▸ **WORK INSTRUCTIONS**
What lines of the listing below contain the word "that"? Copy each of them out.

MATERIAL SHOWN below:

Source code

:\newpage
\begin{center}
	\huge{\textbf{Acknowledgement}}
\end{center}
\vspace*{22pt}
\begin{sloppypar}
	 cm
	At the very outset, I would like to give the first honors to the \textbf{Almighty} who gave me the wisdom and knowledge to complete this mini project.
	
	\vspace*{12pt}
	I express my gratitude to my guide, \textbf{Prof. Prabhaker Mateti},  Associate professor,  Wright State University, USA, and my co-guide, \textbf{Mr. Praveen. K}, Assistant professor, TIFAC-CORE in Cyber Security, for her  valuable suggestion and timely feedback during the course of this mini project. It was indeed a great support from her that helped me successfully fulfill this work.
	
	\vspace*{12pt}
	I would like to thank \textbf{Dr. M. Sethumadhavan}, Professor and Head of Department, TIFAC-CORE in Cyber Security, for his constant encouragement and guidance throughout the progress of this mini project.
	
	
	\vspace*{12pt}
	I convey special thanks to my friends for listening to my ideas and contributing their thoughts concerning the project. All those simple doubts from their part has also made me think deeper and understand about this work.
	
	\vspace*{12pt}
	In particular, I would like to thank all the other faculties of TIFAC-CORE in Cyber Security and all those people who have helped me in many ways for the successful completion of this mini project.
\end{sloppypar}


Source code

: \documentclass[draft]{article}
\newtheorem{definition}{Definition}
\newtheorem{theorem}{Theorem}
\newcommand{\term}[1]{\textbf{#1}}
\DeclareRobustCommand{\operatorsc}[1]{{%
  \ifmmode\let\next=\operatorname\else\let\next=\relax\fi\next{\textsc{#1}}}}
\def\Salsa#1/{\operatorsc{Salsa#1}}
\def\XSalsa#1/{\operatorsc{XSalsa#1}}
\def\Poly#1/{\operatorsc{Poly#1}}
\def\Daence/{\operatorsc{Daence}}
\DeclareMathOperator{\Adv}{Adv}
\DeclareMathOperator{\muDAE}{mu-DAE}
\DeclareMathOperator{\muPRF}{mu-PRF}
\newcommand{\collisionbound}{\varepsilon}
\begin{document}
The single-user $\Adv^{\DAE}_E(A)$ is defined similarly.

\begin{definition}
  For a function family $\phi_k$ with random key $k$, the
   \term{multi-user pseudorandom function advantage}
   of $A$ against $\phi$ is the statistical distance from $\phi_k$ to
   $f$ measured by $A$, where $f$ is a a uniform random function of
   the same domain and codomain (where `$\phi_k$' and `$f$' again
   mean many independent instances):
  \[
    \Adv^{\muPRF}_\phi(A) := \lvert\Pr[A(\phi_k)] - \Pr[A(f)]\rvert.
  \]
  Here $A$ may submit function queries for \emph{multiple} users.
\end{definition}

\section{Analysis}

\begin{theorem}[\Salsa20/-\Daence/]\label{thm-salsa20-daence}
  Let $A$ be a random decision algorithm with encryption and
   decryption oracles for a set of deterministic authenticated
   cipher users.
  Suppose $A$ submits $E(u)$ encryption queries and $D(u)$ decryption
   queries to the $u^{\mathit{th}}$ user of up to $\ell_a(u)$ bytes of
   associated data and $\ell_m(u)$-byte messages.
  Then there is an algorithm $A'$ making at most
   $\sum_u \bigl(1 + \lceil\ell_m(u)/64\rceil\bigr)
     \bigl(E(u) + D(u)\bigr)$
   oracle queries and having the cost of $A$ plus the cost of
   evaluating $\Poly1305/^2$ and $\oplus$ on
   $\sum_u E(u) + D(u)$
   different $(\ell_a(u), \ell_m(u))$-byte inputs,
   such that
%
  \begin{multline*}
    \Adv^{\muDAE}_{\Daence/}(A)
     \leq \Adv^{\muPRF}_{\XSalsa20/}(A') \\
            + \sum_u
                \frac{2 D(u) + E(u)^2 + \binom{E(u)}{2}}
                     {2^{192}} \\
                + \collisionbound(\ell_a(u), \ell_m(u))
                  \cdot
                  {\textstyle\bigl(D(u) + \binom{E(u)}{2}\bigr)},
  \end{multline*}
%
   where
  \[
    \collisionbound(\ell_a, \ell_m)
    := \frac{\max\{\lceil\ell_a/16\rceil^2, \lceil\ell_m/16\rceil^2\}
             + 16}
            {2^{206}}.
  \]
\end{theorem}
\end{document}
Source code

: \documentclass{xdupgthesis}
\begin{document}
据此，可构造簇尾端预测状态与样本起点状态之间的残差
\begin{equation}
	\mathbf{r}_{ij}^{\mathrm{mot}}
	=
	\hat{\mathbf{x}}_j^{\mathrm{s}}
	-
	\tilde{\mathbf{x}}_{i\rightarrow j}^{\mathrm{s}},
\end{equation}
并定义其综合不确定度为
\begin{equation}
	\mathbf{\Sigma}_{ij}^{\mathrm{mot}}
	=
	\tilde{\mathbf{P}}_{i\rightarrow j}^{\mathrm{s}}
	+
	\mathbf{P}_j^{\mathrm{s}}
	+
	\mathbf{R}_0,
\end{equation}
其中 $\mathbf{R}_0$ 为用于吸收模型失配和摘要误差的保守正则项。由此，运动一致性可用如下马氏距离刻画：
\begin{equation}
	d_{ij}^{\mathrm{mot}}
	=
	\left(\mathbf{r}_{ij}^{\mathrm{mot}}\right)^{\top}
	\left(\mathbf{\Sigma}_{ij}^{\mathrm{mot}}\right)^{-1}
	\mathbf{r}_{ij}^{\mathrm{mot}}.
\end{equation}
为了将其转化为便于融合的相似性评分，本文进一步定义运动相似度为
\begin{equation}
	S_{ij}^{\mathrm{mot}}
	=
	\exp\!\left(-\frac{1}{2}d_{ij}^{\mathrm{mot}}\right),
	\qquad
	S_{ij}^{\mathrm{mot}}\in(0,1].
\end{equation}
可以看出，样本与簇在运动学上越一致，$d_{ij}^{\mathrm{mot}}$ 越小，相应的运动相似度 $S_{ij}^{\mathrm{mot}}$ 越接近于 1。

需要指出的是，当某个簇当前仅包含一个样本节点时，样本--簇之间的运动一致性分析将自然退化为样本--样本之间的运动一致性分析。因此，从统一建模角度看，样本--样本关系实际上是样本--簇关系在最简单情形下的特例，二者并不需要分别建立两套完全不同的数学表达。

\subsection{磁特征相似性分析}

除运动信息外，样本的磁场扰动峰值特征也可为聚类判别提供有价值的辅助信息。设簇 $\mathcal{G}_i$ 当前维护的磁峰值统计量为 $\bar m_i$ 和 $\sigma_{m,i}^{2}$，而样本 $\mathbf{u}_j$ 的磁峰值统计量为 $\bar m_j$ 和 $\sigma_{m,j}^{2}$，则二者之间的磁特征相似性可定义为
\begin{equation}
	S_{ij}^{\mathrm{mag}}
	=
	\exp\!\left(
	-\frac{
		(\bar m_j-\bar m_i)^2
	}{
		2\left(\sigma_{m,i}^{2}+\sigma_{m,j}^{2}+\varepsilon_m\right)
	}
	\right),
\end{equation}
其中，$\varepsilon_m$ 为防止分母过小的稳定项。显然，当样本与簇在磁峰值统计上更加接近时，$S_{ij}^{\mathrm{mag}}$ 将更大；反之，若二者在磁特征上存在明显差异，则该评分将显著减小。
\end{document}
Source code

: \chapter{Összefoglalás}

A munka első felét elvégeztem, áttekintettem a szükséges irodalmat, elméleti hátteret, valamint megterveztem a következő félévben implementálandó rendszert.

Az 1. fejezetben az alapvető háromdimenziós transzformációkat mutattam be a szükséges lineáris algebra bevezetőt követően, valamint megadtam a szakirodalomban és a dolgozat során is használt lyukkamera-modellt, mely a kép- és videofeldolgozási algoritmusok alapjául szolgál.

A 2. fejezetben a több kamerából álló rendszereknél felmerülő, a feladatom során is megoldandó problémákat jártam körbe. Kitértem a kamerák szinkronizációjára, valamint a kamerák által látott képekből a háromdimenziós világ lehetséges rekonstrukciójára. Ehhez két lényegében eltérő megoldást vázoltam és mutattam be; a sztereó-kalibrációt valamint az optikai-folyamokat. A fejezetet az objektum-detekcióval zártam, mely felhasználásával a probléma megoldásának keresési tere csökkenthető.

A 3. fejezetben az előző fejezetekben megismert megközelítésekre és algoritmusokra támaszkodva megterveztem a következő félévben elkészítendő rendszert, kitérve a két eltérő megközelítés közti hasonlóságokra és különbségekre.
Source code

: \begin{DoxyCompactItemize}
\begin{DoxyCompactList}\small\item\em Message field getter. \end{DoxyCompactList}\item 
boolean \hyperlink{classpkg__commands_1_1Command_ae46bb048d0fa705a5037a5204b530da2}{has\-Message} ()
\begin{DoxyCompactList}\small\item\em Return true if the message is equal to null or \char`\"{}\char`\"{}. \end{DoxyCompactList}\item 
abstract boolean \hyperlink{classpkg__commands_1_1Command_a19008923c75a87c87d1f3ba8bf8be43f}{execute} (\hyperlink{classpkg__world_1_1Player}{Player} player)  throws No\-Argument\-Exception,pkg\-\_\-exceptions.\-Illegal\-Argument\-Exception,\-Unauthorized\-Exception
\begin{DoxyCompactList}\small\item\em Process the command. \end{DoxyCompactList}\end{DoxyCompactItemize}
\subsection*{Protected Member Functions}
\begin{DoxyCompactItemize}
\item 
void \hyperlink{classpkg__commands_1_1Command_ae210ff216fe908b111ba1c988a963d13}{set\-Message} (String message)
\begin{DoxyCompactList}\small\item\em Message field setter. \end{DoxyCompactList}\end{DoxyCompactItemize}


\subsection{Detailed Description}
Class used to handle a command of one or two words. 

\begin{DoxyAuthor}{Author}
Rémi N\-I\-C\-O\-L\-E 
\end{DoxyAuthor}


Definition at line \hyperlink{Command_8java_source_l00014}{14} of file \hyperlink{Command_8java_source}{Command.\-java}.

End of MATERIAL SHOWN.

▸ **RESPONSE TO THIS EXERCISE**
	I express my gratitude to my guide, \textbf{Prof. Prabhaker Mateti},  Associate professor,  Wright State University, USA, and my co-guide, \textbf{Mr. Praveen. K}, Assistant professor, TIFAC-CORE in Cyber Security, for her  valuable suggestion and timely feedback during the course of this mini project. It was indeed a great support from her that helped me successfully fulfill this work.
   such that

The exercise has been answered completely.